The organizer may not disclose this fact, and the romantic may not want to know this fact, but it takes more than a virtual vote to create an actual union. Likes do not translate into laws or bylaws because social media is not a substitute for mediation. Clicks do not, in other words, count. What does count is that which the romantic fails to take into account: the amount of time (60 to 80 hours per month) necessary to sustain a union.
The romantic may insist that every vote counts, regardless of volition. But a worker whose vote is obligatory rather than voluntary is a worker without the right to vote. If a worker is one of 20 employees and the only one whose position is unknown, she loses in one of two ways. Either she votes to avoid reprisals or her vote elicits reprisals because what is private in theory is not secret in practice. The sacredness of the secret ballot is, in this scenario, a contrivance. That fear corrupts this process is also no secret.

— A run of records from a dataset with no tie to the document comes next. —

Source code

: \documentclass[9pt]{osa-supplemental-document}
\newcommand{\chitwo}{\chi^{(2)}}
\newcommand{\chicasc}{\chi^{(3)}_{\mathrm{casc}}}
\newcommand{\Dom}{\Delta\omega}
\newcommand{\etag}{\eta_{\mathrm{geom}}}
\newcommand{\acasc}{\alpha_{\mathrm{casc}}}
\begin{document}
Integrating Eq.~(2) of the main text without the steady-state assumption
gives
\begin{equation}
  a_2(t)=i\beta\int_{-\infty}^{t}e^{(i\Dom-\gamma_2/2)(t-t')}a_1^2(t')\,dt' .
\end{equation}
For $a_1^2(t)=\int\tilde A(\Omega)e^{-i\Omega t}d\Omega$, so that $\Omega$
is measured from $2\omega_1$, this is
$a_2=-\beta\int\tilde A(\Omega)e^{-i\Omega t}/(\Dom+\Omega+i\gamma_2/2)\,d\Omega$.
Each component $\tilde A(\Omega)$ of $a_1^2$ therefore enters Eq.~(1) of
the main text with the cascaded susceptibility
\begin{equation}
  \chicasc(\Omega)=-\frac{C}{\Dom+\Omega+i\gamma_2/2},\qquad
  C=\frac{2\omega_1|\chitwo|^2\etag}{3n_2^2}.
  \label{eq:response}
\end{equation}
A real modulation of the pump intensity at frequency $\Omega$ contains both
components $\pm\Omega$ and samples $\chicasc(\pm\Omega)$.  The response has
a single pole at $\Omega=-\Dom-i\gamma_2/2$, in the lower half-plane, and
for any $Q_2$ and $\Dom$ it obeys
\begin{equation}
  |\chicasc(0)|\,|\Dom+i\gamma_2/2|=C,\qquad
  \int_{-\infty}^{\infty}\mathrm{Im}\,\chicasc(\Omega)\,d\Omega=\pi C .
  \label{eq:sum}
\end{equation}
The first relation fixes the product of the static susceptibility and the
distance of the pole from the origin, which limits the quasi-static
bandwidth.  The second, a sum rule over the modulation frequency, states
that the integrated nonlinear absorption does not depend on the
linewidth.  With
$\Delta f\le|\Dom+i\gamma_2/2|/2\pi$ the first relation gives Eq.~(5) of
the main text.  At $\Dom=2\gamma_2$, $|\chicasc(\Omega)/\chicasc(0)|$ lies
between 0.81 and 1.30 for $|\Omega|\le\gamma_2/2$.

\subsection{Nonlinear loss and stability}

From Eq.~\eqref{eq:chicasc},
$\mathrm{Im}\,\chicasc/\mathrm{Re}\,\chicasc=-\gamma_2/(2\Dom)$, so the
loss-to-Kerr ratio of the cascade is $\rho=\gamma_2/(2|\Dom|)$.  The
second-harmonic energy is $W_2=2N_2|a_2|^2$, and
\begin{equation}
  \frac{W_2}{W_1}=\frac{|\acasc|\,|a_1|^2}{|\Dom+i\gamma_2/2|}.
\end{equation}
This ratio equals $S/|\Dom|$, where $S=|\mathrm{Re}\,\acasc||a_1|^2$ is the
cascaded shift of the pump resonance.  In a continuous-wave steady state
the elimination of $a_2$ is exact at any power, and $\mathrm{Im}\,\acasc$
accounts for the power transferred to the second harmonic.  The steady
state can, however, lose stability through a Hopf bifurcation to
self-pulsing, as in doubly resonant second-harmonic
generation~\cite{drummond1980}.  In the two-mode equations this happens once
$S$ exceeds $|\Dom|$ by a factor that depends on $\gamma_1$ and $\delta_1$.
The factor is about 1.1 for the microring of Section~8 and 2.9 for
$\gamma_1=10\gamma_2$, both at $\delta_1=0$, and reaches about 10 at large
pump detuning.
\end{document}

If cynics treat idealists as marks, the cost will be social insolvency. If knaves convince naïfs to organize, the cost will be total: nothing for the least among us, and everything for those with nothing to lose. It will subsume people and nonprofits for a cause without end, ending years of work and decades of good for a single good — intimidation.
Nonprofits have a right to be firm in the defense of rights. They have no right to surrender, for they will have no rights if they surrender. Rightness is on their side, as now is the time for all nonprofits to choose sides.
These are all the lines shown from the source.